**Task statement**
Pick out each line of the records in which the word "this" appears.
(Exercise inputs Opens)
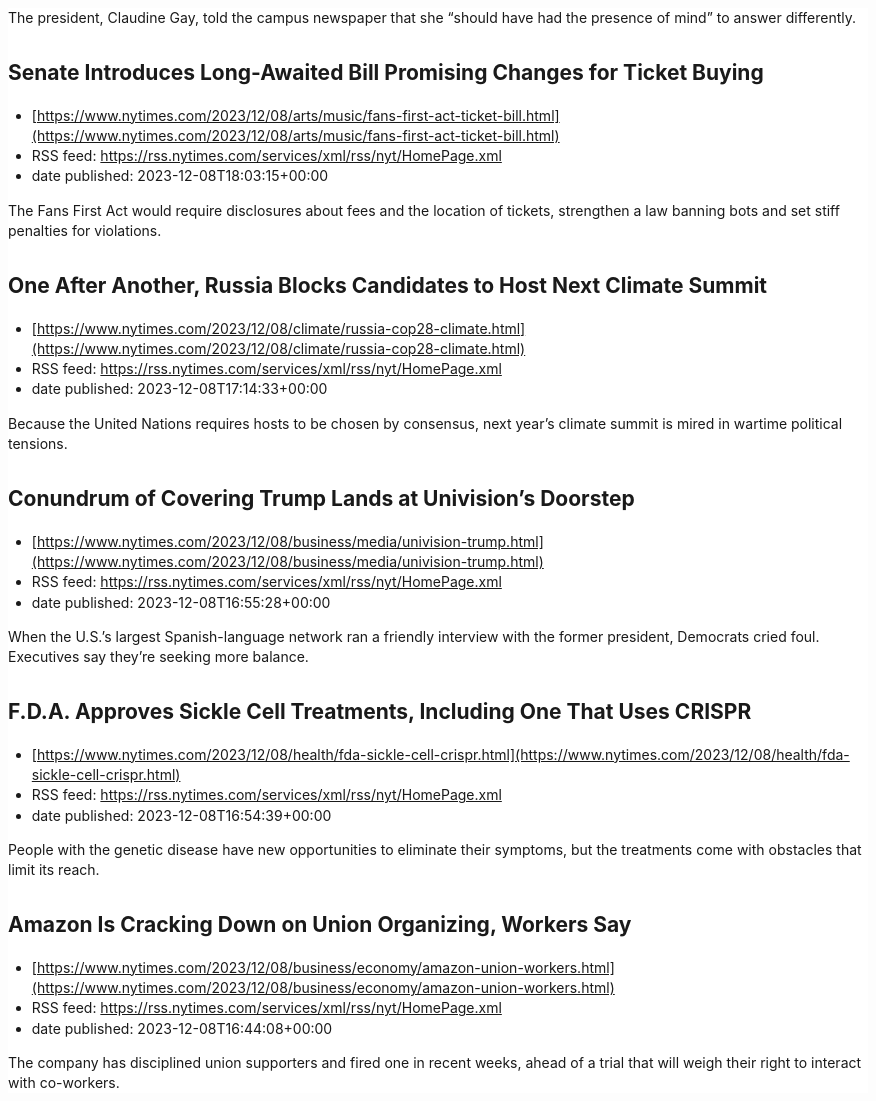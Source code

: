 The president, Claudine Gay, told the campus newspaper that she “should have had the presence of mind” to answer differently.

## Senate Introduces Long-Awaited Bill Promising Changes for Ticket Buying
 - [https://www.nytimes.com/2023/12/08/arts/music/fans-first-act-ticket-bill.html](https://www.nytimes.com/2023/12/08/arts/music/fans-first-act-ticket-bill.html)
 - RSS feed: https://rss.nytimes.com/services/xml/rss/nyt/HomePage.xml
 - date published: 2023-12-08T18:03:15+00:00

The Fans First Act would require disclosures about fees and the location of tickets, strengthen a law banning bots and set stiff penalties for violations.

## One After Another, Russia Blocks Candidates to Host Next Climate Summit
 - [https://www.nytimes.com/2023/12/08/climate/russia-cop28-climate.html](https://www.nytimes.com/2023/12/08/climate/russia-cop28-climate.html)
 - RSS feed: https://rss.nytimes.com/services/xml/rss/nyt/HomePage.xml
 - date published: 2023-12-08T17:14:33+00:00

Because the United Nations requires hosts to be chosen by consensus, next year’s climate summit is mired in wartime political tensions.

## Conundrum of Covering Trump Lands at Univision’s Doorstep
 - [https://www.nytimes.com/2023/12/08/business/media/univision-trump.html](https://www.nytimes.com/2023/12/08/business/media/univision-trump.html)
 - RSS feed: https://rss.nytimes.com/services/xml/rss/nyt/HomePage.xml
 - date published: 2023-12-08T16:55:28+00:00

When the U.S.’s largest Spanish-language network ran a friendly interview with the former president, Democrats cried foul. Executives say they’re seeking more balance.

## F.D.A. Approves Sickle Cell Treatments, Including One That Uses CRISPR
 - [https://www.nytimes.com/2023/12/08/health/fda-sickle-cell-crispr.html](https://www.nytimes.com/2023/12/08/health/fda-sickle-cell-crispr.html)
 - RSS feed: https://rss.nytimes.com/services/xml/rss/nyt/HomePage.xml
 - date published: 2023-12-08T16:54:39+00:00

People with the genetic disease have new opportunities to eliminate their symptoms, but the treatments come with obstacles that limit its reach.

## Amazon Is Cracking Down on Union Organizing, Workers Say
 - [https://www.nytimes.com/2023/12/08/business/economy/amazon-union-workers.html](https://www.nytimes.com/2023/12/08/business/economy/amazon-union-workers.html)
 - RSS feed: https://rss.nytimes.com/services/xml/rss/nyt/HomePage.xml
 - date published: 2023-12-08T16:44:08+00:00

The company has disciplined union supporters and fired one in recent weeks, ahead of a trial that will weigh their right to interact with co-workers.
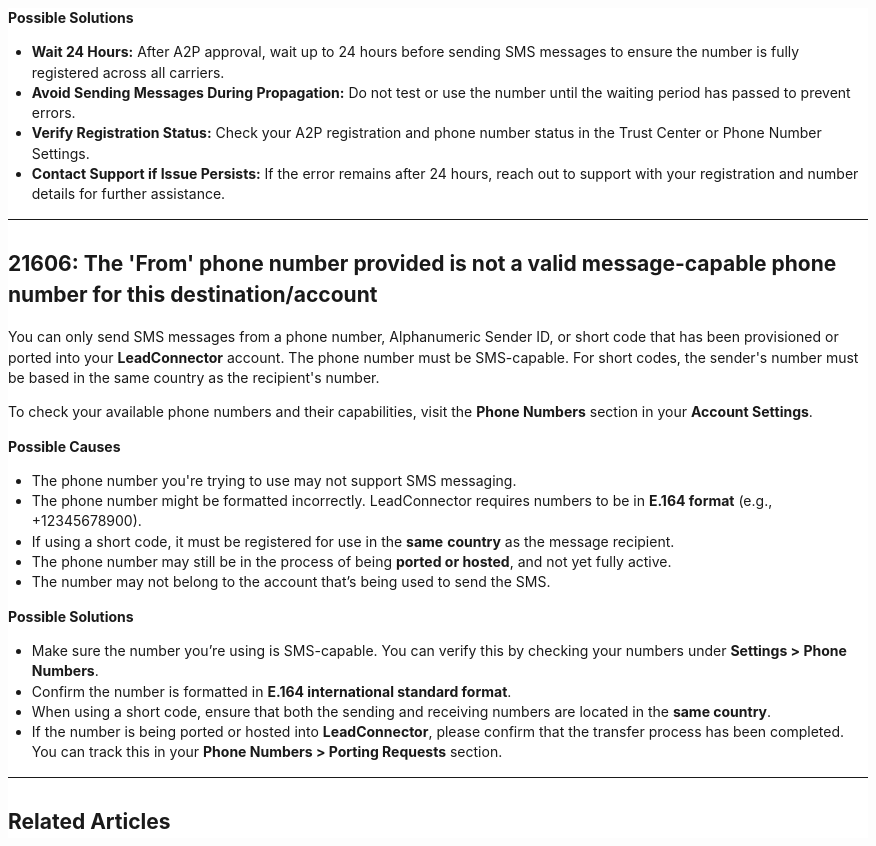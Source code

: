  
**Possible Solutions**  
  
* **Wait 24 Hours:** After A2P approval, wait up to 24 hours before sending SMS messages to ensure the number is fully registered across all carriers.
* **Avoid Sending Messages During Propagation:** Do not test or use the number until the waiting period has passed to prevent errors.
* **Verify Registration Status:** Check your A2P registration and phone number status in the Trust Center or Phone Number Settings.
* **Contact Support if Issue Persists:** If the error remains after 24 hours, reach out to support with your registration and number details for further assistance.

---

## [](https://help.leadconnectorhq.com/support/solutions/articles/155000005198-21606-the-from-phone-number-provided-is-not-a-valid-message-capable-phone-number-for-this-destinat)**21606:** The 'From' phone number provided is not a valid message-capable phone number for this destination/account

  
You can only send SMS messages from a phone number, Alphanumeric Sender ID, or short code that has been provisioned or ported into your **LeadConnector** account. The phone number must be SMS-capable. For short codes, the sender's number must be based in the same country as the recipient's number.

  
To check your available phone numbers and their capabilities, visit the **Phone Numbers** section in your **Account Settings**.

  
**Possible Causes**  
  
* The phone number you're trying to use may not support SMS messaging.
* The phone number might be formatted incorrectly. LeadConnector requires numbers to be in **E.164 format** (e.g., +12345678900).
* If using a short code, it must be registered for use in the **same** **country** as the message recipient.
* The phone number may still be in the process of being **ported or hosted**, and not yet fully active.
* The number may not belong to the account that’s being used to send the SMS.

  
**Possible Solutions**

  
* Make sure the number you’re using is SMS-capable. You can verify this by checking your numbers under **Settings > Phone Numbers**.
* Confirm the number is formatted in **E.164 international standard format**.
* When using a short code, ensure that both the sending and receiving numbers are located in the **same country**.
* If the number is being ported or hosted into **LeadConnector**, please confirm that the transfer process has been completed. You can track this in your **Phone Numbers > Porting Requests** section.

---

## **Related Articles**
(Exercise inputs Closes)
**Output of the task**
## [](https://help.leadconnectorhq.com/support/solutions/articles/155000005198-21606-the-from-phone-number-provided-is-not-a-valid-message-capable-phone-number-for-this-destinat)**21606:** The 'From' phone number provided is not a valid message-capable phone number for this destination/account
* Make sure the number you’re using is SMS-capable. You can verify this by checking your numbers under **Settings > Phone Numbers**.
* If the number is being ported or hosted into **LeadConnector**, please confirm that the transfer process has been completed. You can track this in your **Phone Numbers > Porting Requests** section.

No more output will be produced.